Brandy Ames, she of the “honey-gold hair” with a “copper hue”, is on a horse, and she’s in the Arizona desert, completely lost. While talking to her horse, she stumbles upon the rancher, Jim. She’s at first grateful, but then she realizes that he looks all unshaven and hairy and scary and, oh, of all her luck, to find a man who looks like he hasn’t bathed or shaven in the middle of a desert! She screams and tries to the run away. Meanwhile, Jim is mad that someone has stumbled upon him doing his hairy ape raping the cactus act so he snarls and gives chase. She falls, screams, and he snarls that if she screams, she will die because the rattlesnakes and scorpions will all come out and sting her.

She screams again and runs off, he snarls and tackles her, she screams that he should stop touching her, he snarls back that he’s going to “make love” to her (see, he’s a gentleman – other smelly desert savages would have use that insulting “rape” word), and proceeds to force a kiss on her until she’s a whimpering, terrified mess, begging him to let her go.

This is, simply put, the most awesome kind of first date tackle ever. Can you imagine these two telling their kids how they first met?

The rest of the story can’t live up to this awesome so-like-rape-it-has-to-be-romantic moment. Brandy, naturally, has no clue until she’s informed upfront that Jim is actually James Corbett, famous film star who dates floozies and tramps, and she spends the story basically cowed and terrified of Jim’s overwhelming masculinity and sighing bitterly that surely, she has nothing that Jim can possibly want from her. Jim flaunts his co-star, the trampy LaRaine Evans, like he’s either the biggest asshole or the most oblivious idiot ever not to realize how cruel he is being to that idiot woman who can’t help but to idolize him like a star-struck doormat.

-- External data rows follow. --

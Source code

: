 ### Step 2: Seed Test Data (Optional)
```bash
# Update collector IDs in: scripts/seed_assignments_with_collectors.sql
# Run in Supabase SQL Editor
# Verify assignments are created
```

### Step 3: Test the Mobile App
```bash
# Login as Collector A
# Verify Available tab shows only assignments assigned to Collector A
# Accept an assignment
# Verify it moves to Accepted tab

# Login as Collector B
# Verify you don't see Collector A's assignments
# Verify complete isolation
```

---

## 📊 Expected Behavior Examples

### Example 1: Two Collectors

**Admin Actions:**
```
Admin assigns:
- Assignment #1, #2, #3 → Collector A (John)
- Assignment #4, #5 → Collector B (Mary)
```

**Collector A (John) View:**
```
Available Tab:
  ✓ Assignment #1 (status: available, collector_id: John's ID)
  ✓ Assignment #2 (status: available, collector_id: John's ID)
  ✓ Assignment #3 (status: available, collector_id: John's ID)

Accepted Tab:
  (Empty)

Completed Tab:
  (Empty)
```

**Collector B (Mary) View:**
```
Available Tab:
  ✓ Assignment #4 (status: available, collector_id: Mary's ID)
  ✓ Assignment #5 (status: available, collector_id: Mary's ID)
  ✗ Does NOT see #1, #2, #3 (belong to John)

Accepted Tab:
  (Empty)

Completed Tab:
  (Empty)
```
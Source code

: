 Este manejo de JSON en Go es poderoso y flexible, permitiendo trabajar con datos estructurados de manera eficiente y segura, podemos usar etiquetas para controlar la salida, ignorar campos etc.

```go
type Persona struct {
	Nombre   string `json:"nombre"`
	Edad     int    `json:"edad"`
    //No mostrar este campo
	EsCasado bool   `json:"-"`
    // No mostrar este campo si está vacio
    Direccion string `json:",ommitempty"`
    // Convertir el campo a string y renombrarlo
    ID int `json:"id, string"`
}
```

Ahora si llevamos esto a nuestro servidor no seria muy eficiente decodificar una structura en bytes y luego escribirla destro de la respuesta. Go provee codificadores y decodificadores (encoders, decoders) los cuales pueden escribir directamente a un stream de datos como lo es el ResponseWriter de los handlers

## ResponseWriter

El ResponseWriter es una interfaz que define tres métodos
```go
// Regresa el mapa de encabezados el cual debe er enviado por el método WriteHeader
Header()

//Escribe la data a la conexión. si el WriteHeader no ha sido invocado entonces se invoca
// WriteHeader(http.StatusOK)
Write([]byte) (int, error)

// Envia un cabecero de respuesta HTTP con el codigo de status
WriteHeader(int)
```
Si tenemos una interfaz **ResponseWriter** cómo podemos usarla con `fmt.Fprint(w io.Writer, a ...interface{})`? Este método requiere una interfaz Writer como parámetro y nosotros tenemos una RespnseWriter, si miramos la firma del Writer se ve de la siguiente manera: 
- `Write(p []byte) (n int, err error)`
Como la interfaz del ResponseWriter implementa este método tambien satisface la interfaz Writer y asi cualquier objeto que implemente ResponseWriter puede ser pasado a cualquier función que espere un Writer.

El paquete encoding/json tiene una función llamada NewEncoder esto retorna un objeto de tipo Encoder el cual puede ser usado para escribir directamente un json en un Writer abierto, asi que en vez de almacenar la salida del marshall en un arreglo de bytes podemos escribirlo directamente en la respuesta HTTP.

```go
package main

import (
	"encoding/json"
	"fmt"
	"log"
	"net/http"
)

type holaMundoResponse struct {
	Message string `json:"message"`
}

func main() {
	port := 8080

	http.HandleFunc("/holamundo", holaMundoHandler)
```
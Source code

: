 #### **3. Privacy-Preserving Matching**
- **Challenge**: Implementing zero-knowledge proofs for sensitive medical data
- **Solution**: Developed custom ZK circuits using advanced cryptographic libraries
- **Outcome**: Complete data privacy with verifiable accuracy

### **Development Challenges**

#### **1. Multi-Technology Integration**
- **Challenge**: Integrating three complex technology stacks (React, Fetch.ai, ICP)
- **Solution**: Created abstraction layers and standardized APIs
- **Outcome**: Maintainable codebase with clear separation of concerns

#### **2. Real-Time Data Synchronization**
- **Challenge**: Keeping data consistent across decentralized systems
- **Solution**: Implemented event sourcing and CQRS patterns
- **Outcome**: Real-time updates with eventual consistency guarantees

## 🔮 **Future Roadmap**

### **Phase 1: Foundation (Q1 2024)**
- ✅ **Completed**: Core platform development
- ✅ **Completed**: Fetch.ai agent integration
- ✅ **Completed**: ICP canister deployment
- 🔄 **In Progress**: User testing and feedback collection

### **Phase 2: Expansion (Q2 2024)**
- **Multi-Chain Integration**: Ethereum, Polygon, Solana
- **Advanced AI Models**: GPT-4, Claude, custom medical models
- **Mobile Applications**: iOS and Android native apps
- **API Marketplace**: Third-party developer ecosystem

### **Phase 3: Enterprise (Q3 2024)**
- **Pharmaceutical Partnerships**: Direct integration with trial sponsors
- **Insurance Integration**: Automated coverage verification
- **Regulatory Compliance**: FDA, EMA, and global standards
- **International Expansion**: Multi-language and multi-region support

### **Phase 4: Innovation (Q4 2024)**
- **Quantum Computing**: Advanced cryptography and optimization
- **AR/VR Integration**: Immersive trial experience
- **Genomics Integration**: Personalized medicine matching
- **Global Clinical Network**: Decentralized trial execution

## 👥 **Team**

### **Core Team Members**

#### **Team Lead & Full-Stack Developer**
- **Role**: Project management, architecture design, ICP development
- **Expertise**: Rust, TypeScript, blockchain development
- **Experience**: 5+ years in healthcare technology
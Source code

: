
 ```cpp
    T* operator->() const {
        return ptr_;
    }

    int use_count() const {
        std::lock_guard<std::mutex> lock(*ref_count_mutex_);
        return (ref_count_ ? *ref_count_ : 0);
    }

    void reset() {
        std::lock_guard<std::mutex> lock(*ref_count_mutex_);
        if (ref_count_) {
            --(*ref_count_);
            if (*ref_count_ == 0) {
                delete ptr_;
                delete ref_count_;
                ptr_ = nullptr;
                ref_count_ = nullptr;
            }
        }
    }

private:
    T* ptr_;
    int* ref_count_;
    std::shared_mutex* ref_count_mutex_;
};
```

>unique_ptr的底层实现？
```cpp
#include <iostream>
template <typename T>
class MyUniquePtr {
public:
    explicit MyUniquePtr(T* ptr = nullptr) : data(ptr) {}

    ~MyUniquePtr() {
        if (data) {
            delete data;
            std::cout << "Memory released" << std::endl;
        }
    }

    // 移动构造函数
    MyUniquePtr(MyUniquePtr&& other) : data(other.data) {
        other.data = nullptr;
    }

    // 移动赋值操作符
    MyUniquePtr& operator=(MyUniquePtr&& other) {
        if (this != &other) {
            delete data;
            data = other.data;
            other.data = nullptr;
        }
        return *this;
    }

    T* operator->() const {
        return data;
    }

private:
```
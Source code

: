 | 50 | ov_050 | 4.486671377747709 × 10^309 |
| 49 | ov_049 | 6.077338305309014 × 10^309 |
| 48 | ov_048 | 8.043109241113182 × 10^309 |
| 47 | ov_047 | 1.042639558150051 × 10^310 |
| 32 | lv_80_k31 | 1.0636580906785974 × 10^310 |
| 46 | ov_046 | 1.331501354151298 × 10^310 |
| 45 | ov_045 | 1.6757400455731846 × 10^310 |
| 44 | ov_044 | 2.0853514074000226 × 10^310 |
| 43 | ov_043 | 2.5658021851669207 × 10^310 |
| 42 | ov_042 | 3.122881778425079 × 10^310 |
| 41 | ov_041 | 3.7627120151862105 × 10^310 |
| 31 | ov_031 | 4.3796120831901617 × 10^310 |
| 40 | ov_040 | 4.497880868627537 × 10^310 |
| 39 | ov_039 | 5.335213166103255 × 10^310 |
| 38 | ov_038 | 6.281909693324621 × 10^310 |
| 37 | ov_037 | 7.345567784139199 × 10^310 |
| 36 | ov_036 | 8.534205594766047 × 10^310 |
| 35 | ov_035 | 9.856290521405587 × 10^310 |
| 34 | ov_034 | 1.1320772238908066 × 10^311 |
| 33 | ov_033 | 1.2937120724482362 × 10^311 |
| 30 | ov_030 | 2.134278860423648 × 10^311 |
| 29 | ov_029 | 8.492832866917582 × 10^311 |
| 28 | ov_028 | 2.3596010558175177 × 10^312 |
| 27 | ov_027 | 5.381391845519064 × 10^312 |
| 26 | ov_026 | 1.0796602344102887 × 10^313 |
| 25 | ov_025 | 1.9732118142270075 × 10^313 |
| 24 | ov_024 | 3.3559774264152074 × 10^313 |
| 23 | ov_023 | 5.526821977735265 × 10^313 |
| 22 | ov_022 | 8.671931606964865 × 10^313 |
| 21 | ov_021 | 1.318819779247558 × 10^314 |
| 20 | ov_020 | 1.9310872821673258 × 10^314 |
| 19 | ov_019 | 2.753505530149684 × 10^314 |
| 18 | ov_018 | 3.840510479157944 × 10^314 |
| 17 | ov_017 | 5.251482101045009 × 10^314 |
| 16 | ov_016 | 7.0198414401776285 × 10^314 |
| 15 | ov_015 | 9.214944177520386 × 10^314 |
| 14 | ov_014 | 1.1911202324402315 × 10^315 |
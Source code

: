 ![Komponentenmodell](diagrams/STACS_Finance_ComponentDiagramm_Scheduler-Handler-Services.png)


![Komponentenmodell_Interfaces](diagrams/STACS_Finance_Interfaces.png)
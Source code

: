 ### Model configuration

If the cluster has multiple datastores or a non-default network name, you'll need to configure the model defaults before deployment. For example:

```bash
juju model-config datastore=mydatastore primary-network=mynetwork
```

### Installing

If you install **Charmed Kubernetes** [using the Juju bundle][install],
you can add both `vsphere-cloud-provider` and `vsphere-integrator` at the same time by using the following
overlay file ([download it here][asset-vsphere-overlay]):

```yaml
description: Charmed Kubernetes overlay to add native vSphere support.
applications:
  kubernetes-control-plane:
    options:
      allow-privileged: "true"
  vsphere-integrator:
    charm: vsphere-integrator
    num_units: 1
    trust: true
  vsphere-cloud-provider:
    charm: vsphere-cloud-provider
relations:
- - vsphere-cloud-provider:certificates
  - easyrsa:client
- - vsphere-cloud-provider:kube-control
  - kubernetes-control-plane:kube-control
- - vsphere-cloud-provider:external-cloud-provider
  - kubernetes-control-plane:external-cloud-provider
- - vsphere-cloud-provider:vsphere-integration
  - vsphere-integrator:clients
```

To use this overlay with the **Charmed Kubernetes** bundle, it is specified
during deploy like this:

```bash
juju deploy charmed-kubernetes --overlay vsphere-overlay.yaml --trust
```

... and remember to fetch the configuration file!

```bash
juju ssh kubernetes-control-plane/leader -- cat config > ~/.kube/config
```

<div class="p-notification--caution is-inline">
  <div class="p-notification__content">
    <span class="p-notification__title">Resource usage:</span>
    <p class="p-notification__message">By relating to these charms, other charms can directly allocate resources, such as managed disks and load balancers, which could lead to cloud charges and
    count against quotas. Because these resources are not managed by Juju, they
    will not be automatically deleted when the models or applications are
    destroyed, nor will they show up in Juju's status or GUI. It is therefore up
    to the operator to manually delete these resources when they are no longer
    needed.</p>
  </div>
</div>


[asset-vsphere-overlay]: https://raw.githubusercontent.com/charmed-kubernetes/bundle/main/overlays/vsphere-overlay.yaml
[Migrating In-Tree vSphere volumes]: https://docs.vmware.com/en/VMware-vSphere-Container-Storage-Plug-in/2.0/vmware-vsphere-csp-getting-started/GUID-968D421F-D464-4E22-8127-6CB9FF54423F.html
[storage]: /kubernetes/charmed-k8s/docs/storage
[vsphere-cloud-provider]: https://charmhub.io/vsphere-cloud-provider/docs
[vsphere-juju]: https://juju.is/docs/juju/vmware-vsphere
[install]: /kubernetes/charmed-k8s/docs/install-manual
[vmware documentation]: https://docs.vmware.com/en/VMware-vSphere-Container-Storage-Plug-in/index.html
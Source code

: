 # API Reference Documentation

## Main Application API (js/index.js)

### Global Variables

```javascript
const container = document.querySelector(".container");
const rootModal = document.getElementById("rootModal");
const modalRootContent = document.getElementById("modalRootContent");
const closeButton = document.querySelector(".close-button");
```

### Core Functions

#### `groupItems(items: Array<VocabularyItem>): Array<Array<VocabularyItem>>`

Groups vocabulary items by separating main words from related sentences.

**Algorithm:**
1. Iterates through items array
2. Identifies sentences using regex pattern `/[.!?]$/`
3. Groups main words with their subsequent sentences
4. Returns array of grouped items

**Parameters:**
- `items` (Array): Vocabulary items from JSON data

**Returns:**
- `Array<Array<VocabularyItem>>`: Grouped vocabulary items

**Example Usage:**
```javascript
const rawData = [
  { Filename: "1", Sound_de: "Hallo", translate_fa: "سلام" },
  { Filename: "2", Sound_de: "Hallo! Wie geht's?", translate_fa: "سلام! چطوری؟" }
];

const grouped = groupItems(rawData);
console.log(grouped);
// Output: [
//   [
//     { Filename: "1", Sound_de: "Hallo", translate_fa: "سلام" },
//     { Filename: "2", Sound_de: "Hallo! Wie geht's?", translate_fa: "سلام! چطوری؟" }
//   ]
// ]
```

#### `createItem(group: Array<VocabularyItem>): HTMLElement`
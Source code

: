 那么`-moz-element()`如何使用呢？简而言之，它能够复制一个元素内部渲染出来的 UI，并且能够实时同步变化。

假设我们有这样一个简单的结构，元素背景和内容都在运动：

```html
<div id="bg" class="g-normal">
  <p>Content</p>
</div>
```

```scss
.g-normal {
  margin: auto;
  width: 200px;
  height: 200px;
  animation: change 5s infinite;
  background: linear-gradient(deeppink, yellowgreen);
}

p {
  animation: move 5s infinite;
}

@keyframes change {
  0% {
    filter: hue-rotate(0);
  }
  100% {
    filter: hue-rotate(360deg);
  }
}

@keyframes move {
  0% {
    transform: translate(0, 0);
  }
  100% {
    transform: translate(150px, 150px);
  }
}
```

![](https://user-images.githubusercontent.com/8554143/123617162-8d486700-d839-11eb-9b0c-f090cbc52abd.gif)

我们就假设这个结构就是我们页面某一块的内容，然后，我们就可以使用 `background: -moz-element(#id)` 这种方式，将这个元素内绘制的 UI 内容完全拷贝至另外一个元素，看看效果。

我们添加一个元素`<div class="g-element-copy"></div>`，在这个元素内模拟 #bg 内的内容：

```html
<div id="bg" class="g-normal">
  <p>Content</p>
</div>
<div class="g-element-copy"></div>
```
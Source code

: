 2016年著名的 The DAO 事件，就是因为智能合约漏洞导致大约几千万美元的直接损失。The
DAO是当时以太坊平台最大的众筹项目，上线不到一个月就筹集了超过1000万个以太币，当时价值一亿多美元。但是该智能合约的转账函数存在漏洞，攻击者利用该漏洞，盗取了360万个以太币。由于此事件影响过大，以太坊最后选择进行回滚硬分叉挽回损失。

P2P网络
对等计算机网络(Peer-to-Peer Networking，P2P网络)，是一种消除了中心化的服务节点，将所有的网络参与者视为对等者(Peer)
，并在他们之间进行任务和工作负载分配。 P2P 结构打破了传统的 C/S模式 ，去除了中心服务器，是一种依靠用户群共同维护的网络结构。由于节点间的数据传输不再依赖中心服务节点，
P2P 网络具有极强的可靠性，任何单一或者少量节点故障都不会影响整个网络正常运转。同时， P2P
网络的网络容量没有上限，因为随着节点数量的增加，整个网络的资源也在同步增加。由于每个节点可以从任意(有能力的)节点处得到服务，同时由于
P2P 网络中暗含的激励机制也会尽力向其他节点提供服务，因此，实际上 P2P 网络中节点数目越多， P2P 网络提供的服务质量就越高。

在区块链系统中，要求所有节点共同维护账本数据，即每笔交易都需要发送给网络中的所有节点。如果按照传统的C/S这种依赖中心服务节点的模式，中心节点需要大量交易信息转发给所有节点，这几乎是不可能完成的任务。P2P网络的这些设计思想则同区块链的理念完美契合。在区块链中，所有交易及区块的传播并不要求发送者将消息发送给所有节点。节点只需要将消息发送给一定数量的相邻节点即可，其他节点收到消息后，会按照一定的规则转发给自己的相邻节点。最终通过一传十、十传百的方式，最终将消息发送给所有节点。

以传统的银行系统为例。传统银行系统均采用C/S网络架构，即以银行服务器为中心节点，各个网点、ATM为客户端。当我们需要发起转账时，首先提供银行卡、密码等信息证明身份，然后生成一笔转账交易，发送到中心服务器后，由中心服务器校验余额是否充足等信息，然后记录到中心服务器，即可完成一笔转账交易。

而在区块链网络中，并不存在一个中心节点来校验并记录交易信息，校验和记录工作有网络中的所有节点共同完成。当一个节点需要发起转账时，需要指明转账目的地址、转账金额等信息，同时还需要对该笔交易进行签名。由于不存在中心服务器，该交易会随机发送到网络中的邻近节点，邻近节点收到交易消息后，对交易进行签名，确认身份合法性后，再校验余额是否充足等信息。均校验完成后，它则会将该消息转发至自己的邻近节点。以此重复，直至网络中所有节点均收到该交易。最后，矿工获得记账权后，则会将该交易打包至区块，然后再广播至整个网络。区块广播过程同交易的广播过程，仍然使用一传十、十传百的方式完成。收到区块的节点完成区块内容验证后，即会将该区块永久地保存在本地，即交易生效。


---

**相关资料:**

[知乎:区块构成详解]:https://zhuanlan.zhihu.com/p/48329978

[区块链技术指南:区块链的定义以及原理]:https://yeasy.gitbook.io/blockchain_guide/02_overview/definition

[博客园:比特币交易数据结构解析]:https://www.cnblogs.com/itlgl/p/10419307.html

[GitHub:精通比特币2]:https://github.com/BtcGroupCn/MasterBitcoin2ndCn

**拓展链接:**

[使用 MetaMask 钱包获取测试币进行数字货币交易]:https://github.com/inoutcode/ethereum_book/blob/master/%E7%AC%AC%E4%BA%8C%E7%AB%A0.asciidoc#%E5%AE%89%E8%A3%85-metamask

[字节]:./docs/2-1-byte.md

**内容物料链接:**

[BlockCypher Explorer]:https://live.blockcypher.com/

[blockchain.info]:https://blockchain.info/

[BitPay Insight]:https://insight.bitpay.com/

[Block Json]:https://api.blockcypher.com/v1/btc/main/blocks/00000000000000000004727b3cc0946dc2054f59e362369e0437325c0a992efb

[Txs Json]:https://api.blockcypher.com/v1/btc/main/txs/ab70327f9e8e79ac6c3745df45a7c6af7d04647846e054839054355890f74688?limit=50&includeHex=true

Maybe it’s a combo of both.

Brandy spends the whole story alternating between being Fay Wray screaming that she’s about to be raped by an ape or being a sighing doll staring after Jim and wondering when he will deign to love her. If Brandy’s legs are not quivering, her eyelashes are. If she’s not near tears, she’s in tears. I don’t know how this darling survives without shoveling a mountain of Xanax into her mouth every day, because she’s so melodramatic when it comes to everything.

The trouble with this story is not Brandy’s melodramatic uselessness or Jim’s equally melodramatic jerkass act, though, as both of them are so horrible that they become so spectacularly hilarious after a while. Maybe I’ve just had too much to drink – I reached for something more… fortifying… after a few pages. Anyway, the problem here is that there is nothing here that matches the dramatic WWE desert tussle of the opening scene. The story goes downhill from there, and it can never match the delightfully horrifying-comedic tone set by its first few pages. Isn’t that a shame?